| Task to complete |
Keep the pictures out of the copy and repeat the records exactly.
————
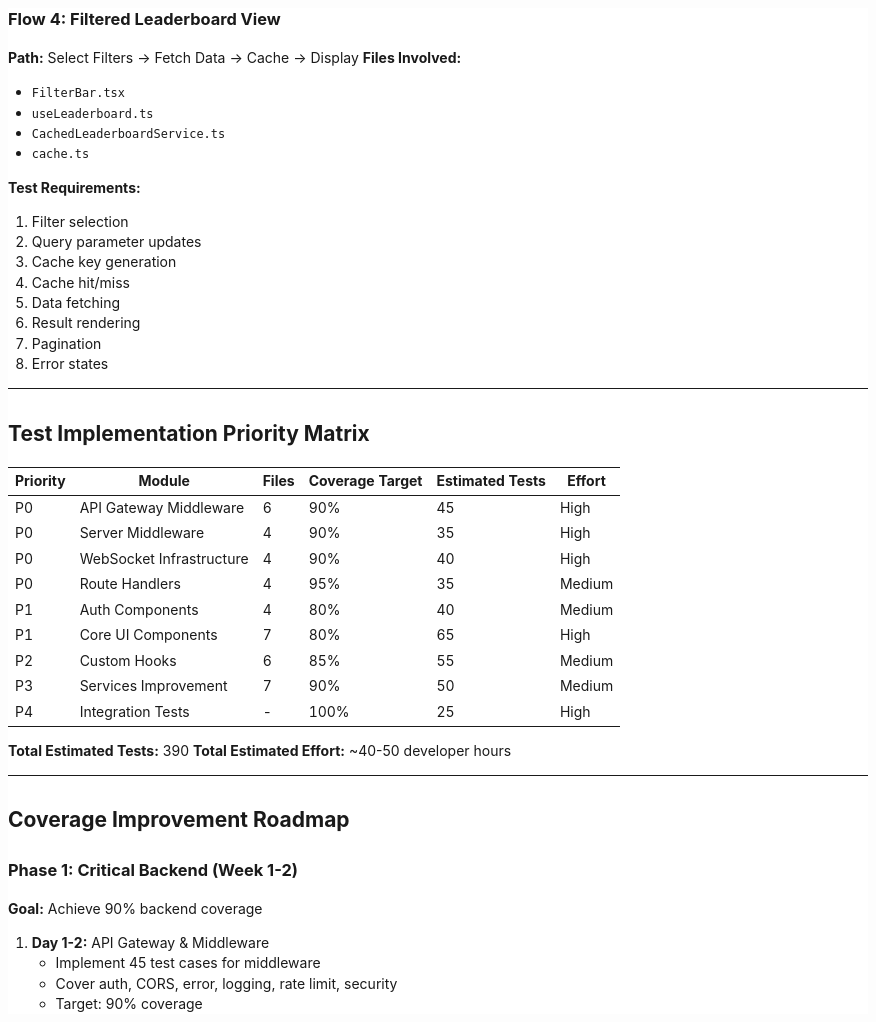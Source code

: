 ### Flow 4: Filtered Leaderboard View
**Path:** Select Filters → Fetch Data → Cache → Display
**Files Involved:**
- `FilterBar.tsx`
- `useLeaderboard.ts`
- `CachedLeaderboardService.ts`
- `cache.ts`

**Test Requirements:**
1. Filter selection
2. Query parameter updates
3. Cache key generation
4. Cache hit/miss
5. Data fetching
6. Result rendering
7. Pagination
8. Error states

---

## Test Implementation Priority Matrix

| Priority | Module | Files | Coverage Target | Estimated Tests | Effort |
|----------|--------|-------|-----------------|----------------|--------|
| P0 | API Gateway Middleware | 6 | 90% | 45 | High |
| P0 | Server Middleware | 4 | 90% | 35 | High |
| P0 | WebSocket Infrastructure | 4 | 90% | 40 | High |
| P0 | Route Handlers | 4 | 95% | 35 | Medium |
| P1 | Auth Components | 4 | 80% | 40 | Medium |
| P1 | Core UI Components | 7 | 80% | 65 | High |
| P2 | Custom Hooks | 6 | 85% | 55 | Medium |
| P3 | Services Improvement | 7 | 90% | 50 | Medium |
| P4 | Integration Tests | - | 100% | 25 | High |

**Total Estimated Tests:** 390
**Total Estimated Effort:** ~40-50 developer hours

---

## Coverage Improvement Roadmap

### Phase 1: Critical Backend (Week 1-2)
**Goal:** Achieve 90% backend coverage

1. **Day 1-2:** API Gateway & Middleware
   - Implement 45 test cases for middleware
   - Cover auth, CORS, error, logging, rate limit, security
   - Target: 90% coverage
————
| Answer for this exercise |
Source code

: ### Flow 4: Filtered Leaderboard View
**Path:** Select Filters → Fetch Data → Cache → Display
**Files Involved:**
- `FilterBar.tsx`
- `useLeaderboard.ts`
- `CachedLeaderboardService.ts`
- `cache.ts`

**Test Requirements:**
1. Filter selection
2. Query parameter updates
3. Cache key generation
4. Cache hit/miss
5. Data fetching
6. Result rendering
7. Pagination
8. Error states

---

## Test Implementation Priority Matrix

| Priority | Module | Files | Coverage Target | Estimated Tests | Effort |
|----------|--------|-------|-----------------|----------------|--------|
| P0 | API Gateway Middleware | 6 | 90% | 45 | High |
| P0 | Server Middleware | 4 | 90% | 35 | High |
| P0 | WebSocket Infrastructure | 4 | 90% | 40 | High |
| P0 | Route Handlers | 4 | 95% | 35 | Medium |
| P1 | Auth Components | 4 | 80% | 40 | Medium |
| P1 | Core UI Components | 7 | 80% | 65 | High |
| P2 | Custom Hooks | 6 | 85% | 55 | Medium |
| P3 | Services Improvement | 7 | 90% | 50 | Medium |
| P4 | Integration Tests | - | 100% | 25 | High |

**Total Estimated Tests:** 390
**Total Estimated Effort:** ~40-50 developer hours

---

## Coverage Improvement Roadmap

### Phase 1: Critical Backend (Week 1-2)
**Goal:** Achieve 90% backend coverage

1. **Day 1-2:** API Gateway & Middleware
   - Implement 45 test cases for middleware
   - Cover auth, CORS, error, logging, rate limit, security
   - Target: 90% coverage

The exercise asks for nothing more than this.